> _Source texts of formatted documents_
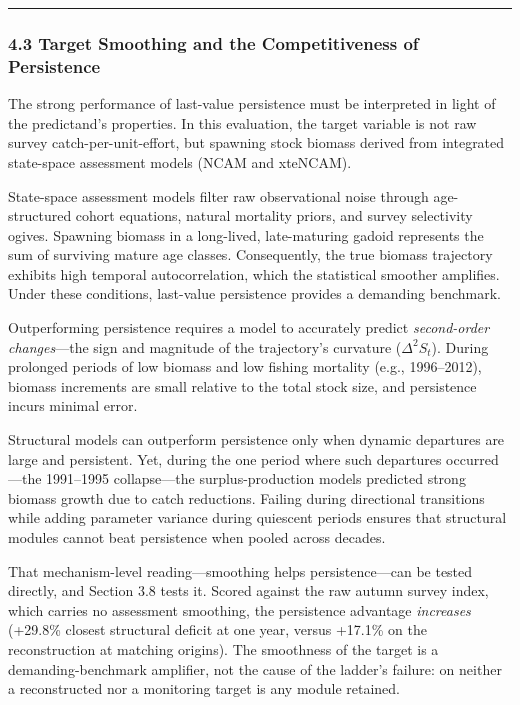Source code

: \documentclass[11pt]{article}
\begin{document}
\begin{center}\rule{0.5\linewidth}{0.5pt}\end{center}

\subsubsection{4.3 Target Smoothing and the Competitiveness of
Persistence}\label{target-smoothing-and-the-competitiveness-of-persistence}

The strong performance of last-value persistence must be interpreted in
light of the predictand's properties. In this evaluation, the target
variable is not raw survey catch-per-unit-effort, but spawning stock
biomass derived from integrated state-space assessment models (NCAM and
xteNCAM).

State-space assessment models filter raw observational noise through
age-structured cohort equations, natural mortality priors, and survey
selectivity ogives. Spawning biomass in a long-lived, late-maturing
gadoid represents the sum of surviving mature age classes. Consequently,
the true biomass trajectory exhibits high temporal autocorrelation,
which the statistical smoother amplifies. Under these conditions,
last-value persistence provides a demanding benchmark.

Outperforming persistence requires a model to accurately predict
\emph{second-order changes}---the sign and magnitude of the trajectory's
curvature (\(\Delta^2 S_t\)). During prolonged periods of low biomass
and low fishing mortality (e.g., 1996--2012), biomass increments are
small relative to the total stock size, and persistence incurs minimal
error.

Structural models can outperform persistence only when dynamic
departures are large and persistent. Yet, during the one period where
such departures occurred---the 1991--1995 collapse---the
surplus-production models predicted strong biomass growth due to catch
reductions. Failing during directional transitions while adding
parameter variance during quiescent periods ensures that structural
modules cannot beat persistence when pooled across decades.

That mechanism-level reading---smoothing helps persistence---can be
tested directly, and Section 3.8 tests it. Scored against the raw autumn
survey index, which carries no assessment smoothing, the persistence
advantage \emph{increases} (+29.8\% closest structural deficit at one
year, versus +17.1\% on the reconstruction at matching origins). The
smoothness of the target is a demanding-benchmark amplifier, not the
cause of the ladder's failure: on neither a reconstructed nor a
monitoring target is any module retained.
\end{document}
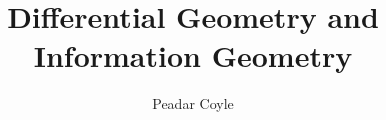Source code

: \documentclass[a4paper,10pt]{article}
\title{Differential Geometry and Information Geometry}
\author{Peadar Coyle}
\begin{document}
\maketitle
{}
\tableofcontents
\listoffigures
\listoftables

\begin{abstract}
\end{abstract}




%



\end{document}
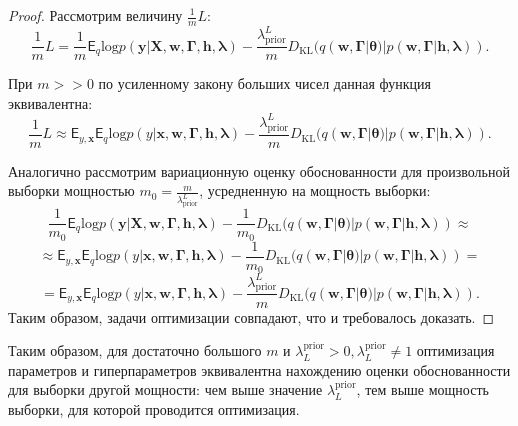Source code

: \begin{proof}
Рассмотрим величину  $\frac{1}{m}L$: \\
\[
    \frac{1}{m}L = \frac{1}{m}\mathsf{E}_q \text{log}p(\mathbf{y}|\mathbf{X},  \mathbf{w}, \boldsymbol{\Gamma}, \mathbf{h}, \boldsymbol{\lambda}) - \frac{\lambda_\text{prior}^L}{m}D_\text{KL}(q(\mathbf{w}, \boldsymbol{\Gamma}|\boldsymbol{\theta})|p(\mathbf{w},\boldsymbol{\Gamma}|\mathbf{h}, \boldsymbol{\lambda})).
\]

При $m >> 0$ по усиленному закону больших чисел данная функция эквивалентна:
\[
    \frac{1}{m}L \approx  \mathsf{E}_{y, \mathbf{x}} \mathsf{E}_{q} \text{log}p(y|\mathbf{x}, \mathbf{w}, \boldsymbol{\Gamma}, \mathbf{h}, \boldsymbol{\lambda}) -\frac{\lambda_\text{prior}^L}{m}D_\text{KL}(q(\mathbf{w}, \boldsymbol{\Gamma}|\boldsymbol{\theta})|p(\mathbf{w},\boldsymbol{\Gamma}|\mathbf{h}, \boldsymbol{\lambda})).
\]

Аналогично рассмотрим вариационную оценку обоснованности для произвольной выборки мощностью $m_0 = \frac{m}{\lambda_\text{prior}^L}$, усредненную на мощность выборки:
\[
    \frac{1}{m_0}\mathsf{E}_q \text{log}p(\mathbf{y}|\mathbf{X},  \mathbf{w}, \boldsymbol{\Gamma}, \mathbf{h}, \boldsymbol{\lambda}) - \frac{1}{m_0}D_\text{KL}(q(\mathbf{w}, \boldsymbol{\Gamma}|\boldsymbol{\theta})|p(\mathbf{w},\boldsymbol{\Gamma}|\mathbf{h}, \boldsymbol{\lambda})) \approx
\]
\[
\approx  \mathsf{E}_{y, \mathbf{x}} \mathsf{E}_{q} \text{log}p(y|\mathbf{x}, \mathbf{w}, \boldsymbol{\Gamma}, \mathbf{h}, \boldsymbol{\lambda}) -\frac{1}{m_0}D_\text{KL}(q(\mathbf{w}, \boldsymbol{\Gamma}|\boldsymbol{\theta})|p(\mathbf{w},\boldsymbol{\Gamma}|\mathbf{h}, \boldsymbol{\lambda})) = 
\]
\[
= \mathsf{E}_{y, \mathbf{x}} \mathsf{E}_{q} \text{log}p(y|\mathbf{x}, \mathbf{w}, \boldsymbol{\Gamma}, \mathbf{h}, \boldsymbol{\lambda}) -\frac{\lambda_\text{prior}^L}{m}D_\text{KL}(q(\mathbf{w}, \boldsymbol{\Gamma}|\boldsymbol{\theta})|p(\mathbf{w},\boldsymbol{\Gamma}|\mathbf{h}, \boldsymbol{\lambda})).
\]
Таким образом, задачи оптимизации совпадают, что и требовалось доказать.
\end{proof}
Таким образом, для достаточно большого $m$ и $\lambda^{\text{prior}}_L>0, \lambda^{\text{prior}}_L \neq 1$ оптимизация параметров и гиперпараметров эквивалентна нахождению оценки обоснованности для выборки другой мощности: чем выше значение $ \lambda^{\text{prior}}_L$, тем выше мощность выборки, для которой проводится оптимизация.

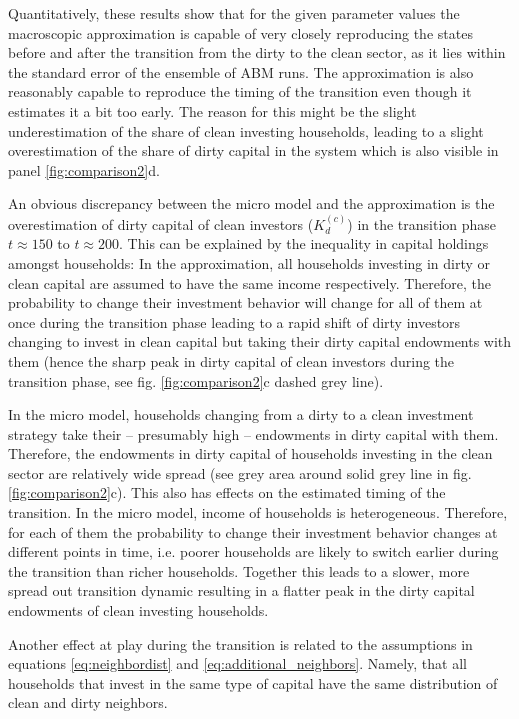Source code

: Quantitatively, these results show that for the given parameter values the macroscopic approximation is capable of very closely reproducing the states before and after the transition from the dirty to the clean sector, as it lies within the standard error of the ensemble of ABM runs.
The approximation is also reasonably capable to reproduce the timing of the transition even though it estimates it a bit too early. The reason for this might be the slight underestimation of the share of clean investing households, leading to a slight overestimation of the share of dirty capital in the system which is also visible in panel \ref{fig:comparison2}d.

An obvious discrepancy between the micro model and the approximation is the overestimation of dirty capital of clean investors ($K_d^{(c)}$) in the transition phase $t\approx 150$ to $t \approx 200$. This can be explained by the inequality in capital holdings amongst households: In the approximation, all households investing in dirty or clean capital are assumed to have the same income respectively. Therefore, the probability to change their investment behavior will change for all of them at once during the transition phase leading to a rapid shift of dirty investors changing to invest in clean capital but taking their dirty capital endowments with them (hence the sharp peak in dirty capital of clean investors during the transition phase, see fig.  \ref{fig:comparison2}c dashed grey line).

In the micro model, households changing from a dirty to a clean investment strategy take their -- presumably high -- endowments in dirty capital with them. Therefore, the endowments in dirty capital of households investing in the clean sector are relatively wide spread (see grey area around solid grey line in fig. \ref{fig:comparison2}c). 
This also has effects on the estimated timing of the transition. In the micro model, income of households is heterogeneous. Therefore, for each of them the probability to change their investment behavior changes at different points in time, i.e. poorer households are likely to switch earlier during the transition than richer households. Together this leads to a slower, more spread out transition dynamic resulting in a flatter peak in the dirty capital endowments of clean investing households.

Another effect at play during the transition is related to the assumptions in equations \ref{eq:neighbordist} and \ref{eq:additional_neighbors}. Namely, that all households that invest in the same type of capital have the same distribution of clean and dirty neighbors.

> _TASK BRIEF_
Retype, exactly and in full, the lines above from the one containing "reductions. Failing during" through the one containing "year, versus +17.1\%".

> _EXERCISE RESULT_
reductions. Failing during directional transitions while adding
parameter variance during quiescent periods ensures that structural
modules cannot beat persistence when pooled across decades.

That mechanism-level reading---smoothing helps persistence---can be
tested directly, and Section 3.8 tests it. Scored against the raw autumn
survey index, which carries no assessment smoothing, the persistence
advantage \emph{increases} (+29.8\% closest structural deficit at one
year, versus +17.1\% on the reconstruction at matching origins). The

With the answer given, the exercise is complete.